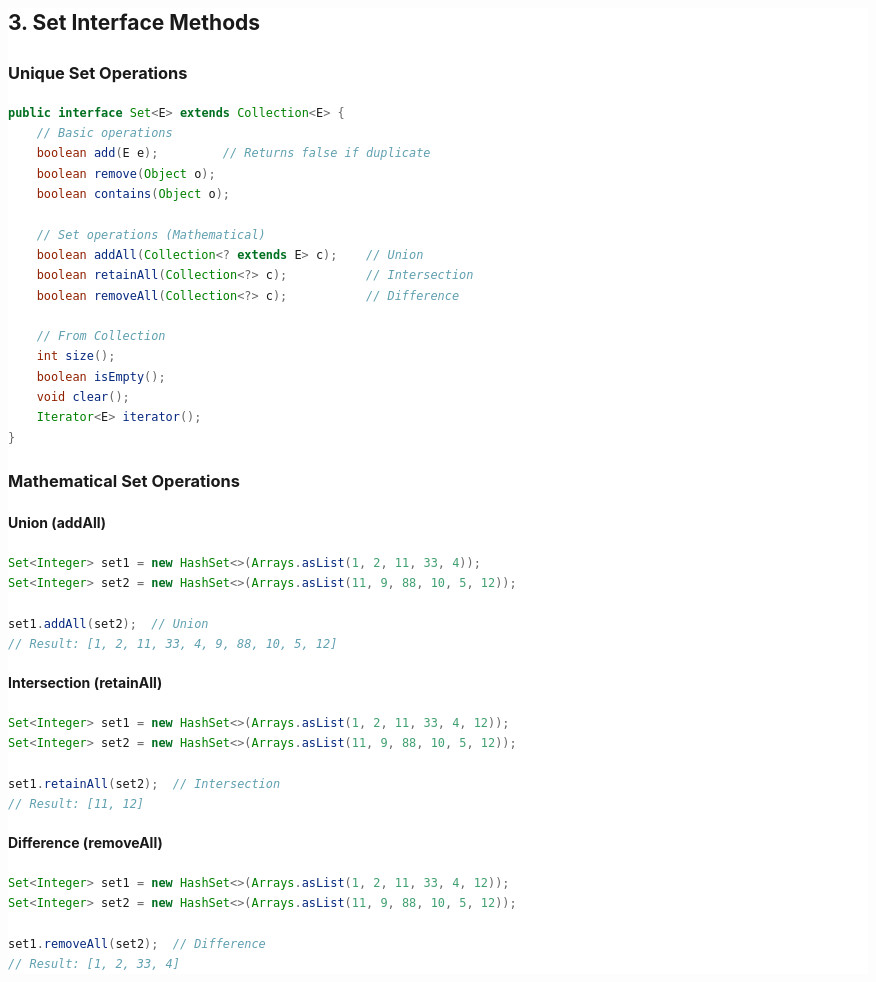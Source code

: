 ## 3. Set Interface Methods

### Unique Set Operations
```java
public interface Set<E> extends Collection<E> {
    // Basic operations
    boolean add(E e);         // Returns false if duplicate
    boolean remove(Object o);
    boolean contains(Object o);
    
    // Set operations (Mathematical)
    boolean addAll(Collection<? extends E> c);    // Union
    boolean retainAll(Collection<?> c);           // Intersection
    boolean removeAll(Collection<?> c);           // Difference
    
    // From Collection
    int size();
    boolean isEmpty();
    void clear();
    Iterator<E> iterator();
}
```

### Mathematical Set Operations

#### Union (addAll)
```java
Set<Integer> set1 = new HashSet<>(Arrays.asList(1, 2, 11, 33, 4));
Set<Integer> set2 = new HashSet<>(Arrays.asList(11, 9, 88, 10, 5, 12));

set1.addAll(set2);  // Union
// Result: [1, 2, 11, 33, 4, 9, 88, 10, 5, 12]
```

#### Intersection (retainAll)
```java
Set<Integer> set1 = new HashSet<>(Arrays.asList(1, 2, 11, 33, 4, 12));
Set<Integer> set2 = new HashSet<>(Arrays.asList(11, 9, 88, 10, 5, 12));

set1.retainAll(set2);  // Intersection
// Result: [11, 12]
```

#### Difference (removeAll)
```java
Set<Integer> set1 = new HashSet<>(Arrays.asList(1, 2, 11, 33, 4, 12));
Set<Integer> set2 = new HashSet<>(Arrays.asList(11, 9, 88, 10, 5, 12));

set1.removeAll(set2);  // Difference
// Result: [1, 2, 33, 4]
```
================================
• _Work to complete_
Would you write out the data exactly, with no pictures in the copy?

• _Exercise output_
Source code

: ## 3. Set Interface Methods

### Unique Set Operations
```java
public interface Set<E> extends Collection<E> {
    // Basic operations
    boolean add(E e);         // Returns false if duplicate
    boolean remove(Object o);
    boolean contains(Object o);
    
    // Set operations (Mathematical)
    boolean addAll(Collection<? extends E> c);    // Union
    boolean retainAll(Collection<?> c);           // Intersection
    boolean removeAll(Collection<?> c);           // Difference
    
    // From Collection
    int size();
    boolean isEmpty();
    void clear();
    Iterator<E> iterator();
}
```

### Mathematical Set Operations

#### Union (addAll)
```java
Set<Integer> set1 = new HashSet<>(Arrays.asList(1, 2, 11, 33, 4));
Set<Integer> set2 = new HashSet<>(Arrays.asList(11, 9, 88, 10, 5, 12));

set1.addAll(set2);  // Union
// Result: [1, 2, 11, 33, 4, 9, 88, 10, 5, 12]
```

#### Intersection (retainAll)
```java
Set<Integer> set1 = new HashSet<>(Arrays.asList(1, 2, 11, 33, 4, 12));
Set<Integer> set2 = new HashSet<>(Arrays.asList(11, 9, 88, 10, 5, 12));

set1.retainAll(set2);  // Intersection
// Result: [11, 12]
```

#### Difference (removeAll)
```java
Set<Integer> set1 = new HashSet<>(Arrays.asList(1, 2, 11, 33, 4, 12));
Set<Integer> set2 = new HashSet<>(Arrays.asList(11, 9, 88, 10, 5, 12));

set1.removeAll(set2);  // Difference
// Result: [1, 2, 33, 4]
```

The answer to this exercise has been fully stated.